Scott: Very surprised, especially since we didn't do any tuning to the code, with the exception of using the single-line OutputCache directive on some of the pages. I was expecting about a five times performance difference.

Builder.com: What about the stored procedures and SQL Server optimizations?
Scott: Here's the deal: Sun held up Pet Store as its blueprint for implementing best practices to build Web applications. The .NET version should be held to the same standards: It should serve as a template for people building Web applications in .NET, and the preferred way of building non-ad-hoc queries for SQL Server is to use stored procedures.
Stored procedures are a great way to encapsulate the relational table design behind a procedural-oriented, friendly function call. They're easy to debug and don't require the middle-tier developers to understand a more complicated join syntax. We could readily rewrite the app so it doesn't use stored procedures, and my guess is that it would perform just as well. By doing so, though, we'd lose the DB encapsulation and spread table knowledge to the middle-tier.

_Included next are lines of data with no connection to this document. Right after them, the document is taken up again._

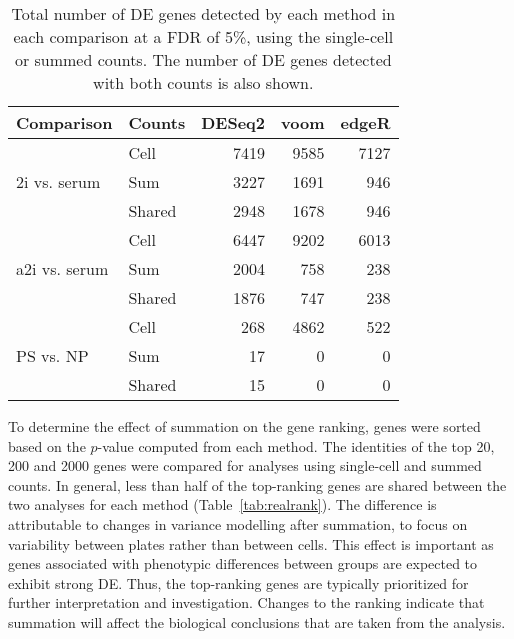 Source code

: \documentclass{article}
\begin{document}
\begin{table}[btp]
\caption{Total number of DE genes detected by each method in each comparison at a FDR of 5\%, using the single-cell or summed counts.
The number of DE genes detected with both counts is also shown.
}
\label{tab:realnum}
\begin{center}
\begin{tabular}{l l r r r}
\hline
\textbf{Comparison} & \textbf{Counts} & \textbf{DESeq2} & \textbf{voom} & \textbf{edgeR} \\
\hline
\multirow{3}{*}{2i vs. serum} 
& Cell & 7419 & 9585 & 7127 \\
& Sum & 3227 & 1691 & 946 \\
& Shared & 2948 & 1678 & 946 \\
\hline
\multirow{3}{*}{a2i vs. serum} 
& Cell & 6447 & 9202 & 6013 \\
& Sum & 2004 & 758 & 238 \\
& Shared & 1876 & 747 & 238 \\
\hline
\multirow{3}{*}{PS vs. NP} 
& Cell & 268 & 4862 & 522 \\
& Sum & 17 & 0 & 0 \\
& Shared & 15 & 0 & 0 \\
\hline
\end{tabular}
\end{center}
\end{table}

To determine the effect of summation on the gene ranking, genes were sorted based on the $p$-value computed from each method.
The identities of the top 20, 200 and 2000 genes were compared for analyses using single-cell and summed counts.
In general, less than half of the top-ranking genes are shared between the two analyses for each method (Table~\ref{tab:realrank}).
The difference is attributable to changes in variance modelling after summation, to focus on variability between plates rather than between cells.
This effect is important as genes associated with phenotypic differences between groups are expected to exhibit strong DE.
Thus, the top-ranking genes are typically prioritized for further interpretation and investigation.
Changes to the ranking indicate that summation will affect the biological conclusions that are taken from the analysis.
\end{document}
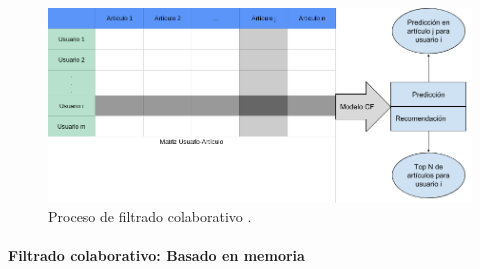 \FloatBarrier
\begin{figure}[htbp!]
		\centering
			\includegraphics[width=.9 \textwidth]{imagenes/filtrado_colavorativo}
		\caption{Proceso de filtrado colaborativo \cite{Isinkaye}. }
		\label{image:filtradocolaborativo}
\end{figure}
\FloatBarrier

\paragraph{Filtrado colaborativo: Basado en memoria} ~\\

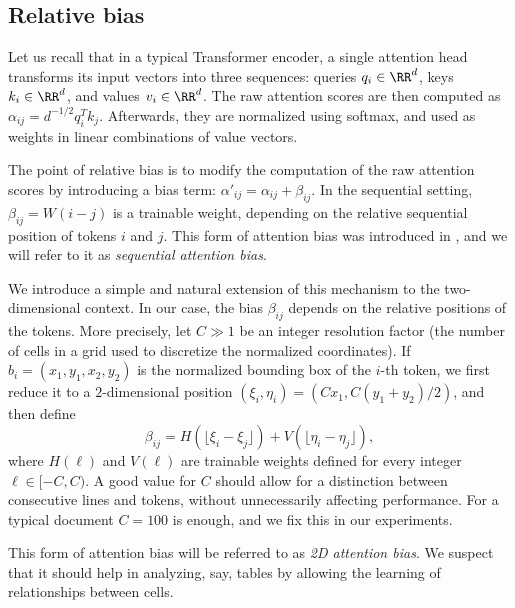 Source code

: \subsection{Relative bias}
\label{sec:relative-bias}


Let us recall that in a typical Transformer encoder, a single attention head
transforms its input vectors into three sequences: queries \(q_{i}\in \RR^{d}\),
keys \(k_{i}\in\RR^{d}\), and values \(v_{i}\in\RR^{d}\). The raw attention
scores are then computed as \(\alpha_{ij} = d^{-1/2}q_{i}^{T}k_{j}\).
Afterwards, they are normalized using softmax, and used as weights in linear
combinations of value vectors.

The point of relative bias is to modify the computation of the raw attention
scores by introducing a bias term: \(\alpha'_{ij} = \alpha_{ij} + \beta_{ij}\).
In the sequential setting, \(\beta_{ij} = W(i-j)\) is a trainable weight,
depending on the relative sequential position of tokens \(i\) and \(j\). This
form of attention bias was introduced in \citep{Raffel2020}, and we will refer
to it as \emph{sequential attention bias}.

We introduce a simple and natural extension of this mechanism to the
two-dimensional context. In our case, the bias \(\beta_{ij}\) depends on the
relative positions of the tokens. More precisely, let \(C \gg 1\) be an integer
resolution factor (the number of cells in a grid used to discretize the
normalized coordinates). If \(b_{i} = (x_{1}, y_{1}, x_{2}, y_{2})\) is the
normalized bounding box of the \(i\)-th token, we first reduce it to a
\(2\)-dimensional position \((\xi_{i},\eta_{i}) = (Cx_{1}, C(y_{1}+y_{2})/2) \),
and then define
\begin{equation}
  \beta_{ij} = H(\lfloor {\xi_{i} - \xi_{j}}  \rfloor) +
  V(\lfloor{\eta_{i}-\eta_{j}} \rfloor),
\end{equation}
where \(H(\ell)\) and \(V(\ell)\) are trainable weights defined for every
integer \(\ell \in [-C, C)\). A good value for \(C\) should allow for a distinction
between consecutive lines and tokens, without unnecessarily affecting
performance. For a typical document \(C=100\) is enough, and we fix this in our
experiments.

This form of attention bias will be referred to as \emph{2D attention bias}. We
suspect that it should help in analyzing, say, tables by allowing the learning
of relationships between cells.




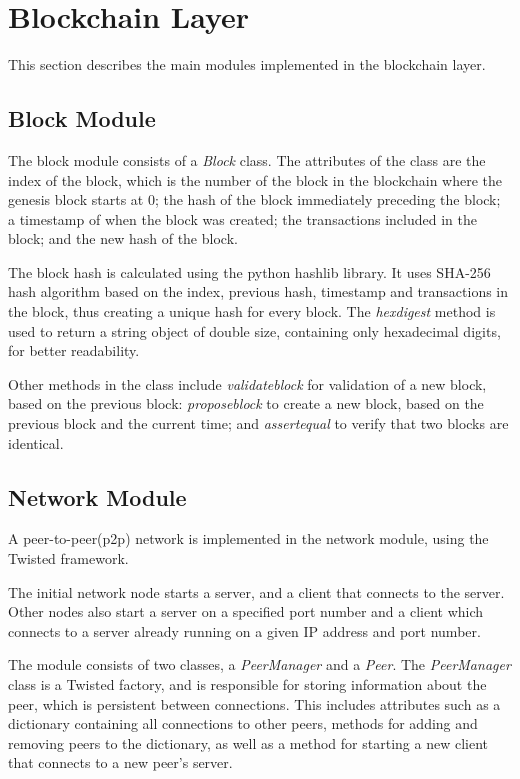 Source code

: \section{Blockchain Layer}
This section describes the main modules implemented in the blockchain layer.

\subsection{Block Module}
The block module consists of a \textit{Block} class. The attributes of the class are the index of the block, which is the number of the block in the blockchain where the genesis block starts at 0; the hash of the block immediately preceding the block; a timestamp of when the block was created; the transactions included in the block; and the new hash of the block. 

The block hash is calculated using the python hashlib \cite{hashlib} library. It uses SHA-256 hash algorithm based on the index, previous hash, timestamp and transactions in the block, thus creating a unique hash for every block. The \textit{hexdigest} method is used to return a string object of double size, containing only hexadecimal digits, for better readability. 

Other methods in the class include \textit{validate\textunderscore block} for validation of a new block, based on the previous block: \textit{propose\textunderscore block} to create a new block, based on the previous block and the current time; and \textit{assert\textunderscore equal} to verify that two blocks are identical. 


\subsection{Network Module}
A peer-to-peer(p2p) network is implemented in the network module, using the Twisted \cite{twisted} framework. 

The initial network node starts a server, and a client that connects to the server. Other nodes also start a server on a specified port number and a client which connects to a server already running on a given IP address and port number. 

The module consists of two classes, a \textit{PeerManager} and a \textit{Peer}. The \textit{PeerManager} class is a Twisted factory, and is responsible for storing information about the peer, which is persistent between connections. This includes attributes such as a dictionary containing all connections to other peers, methods for adding and removing peers to the dictionary, as well as a method for starting a new client that connects to a new peer's server.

Builder.com: So you aren't buying the argument that using stored procedures in the .NET implementation makes the comparison unfair?
Scott: I've been using stored procedures with SQL Server since it was Sybase/Microsoft SQL Server 4.x running on OS/2. The best way to build apps for SQL Server is to use stored procedures. Why not take advantage of the best a platform has to offer?
The detractors say, "But then you're tied to one database." I say, "So what?" There are myriad other enterprise features you are probably using that would tie you to one platform anyway. The whole cross-platform Java issue is a red herring: If you're doing J2EE, you're either a BEA WebLogic developer or an IBM WebSphere developer. Rarely does code transfer between these platforms.
I've heard this argument before. We used to have to build lowest common denominator apps with a single source that would work both on Windows 3 and the Mac. And you know what? Those apps sucked.

Builder.com: Sun encourages J2EE developers to use the Model-View-Controller pattern to separate data and business logic from presentation, yet you didn't use the MVC pattern in the .NET Pet Shop. Why?
Scott: We were able to achieve the same separation through the intrinsic nature of ASP.NET. The ASP.NET model supports the idea of "code-behind," where the logic for the individual ASP.NET pages are actually contained in separate C# files.

Builder.com: Was there anything else in .NET's toolset that you feel gave it an advantage over the Java toolset? Or did you find yourself reinventing something in .NET that Java already had?
Scott: No, we didn't find ourselves reinventing anything in .NET, and we were able to leverage .NET in several areas to reduce the number of lines of code [over the J2EE implementation]. For example, we used Data Binding to avoid writing loops that iterate through the records in a result set.

Builder.com: Are there any plans you are aware of to possibly port Pet Shop onto Mono?
Scott: As far as I know, there are no plans to reproduce the test with the Mono project at this point.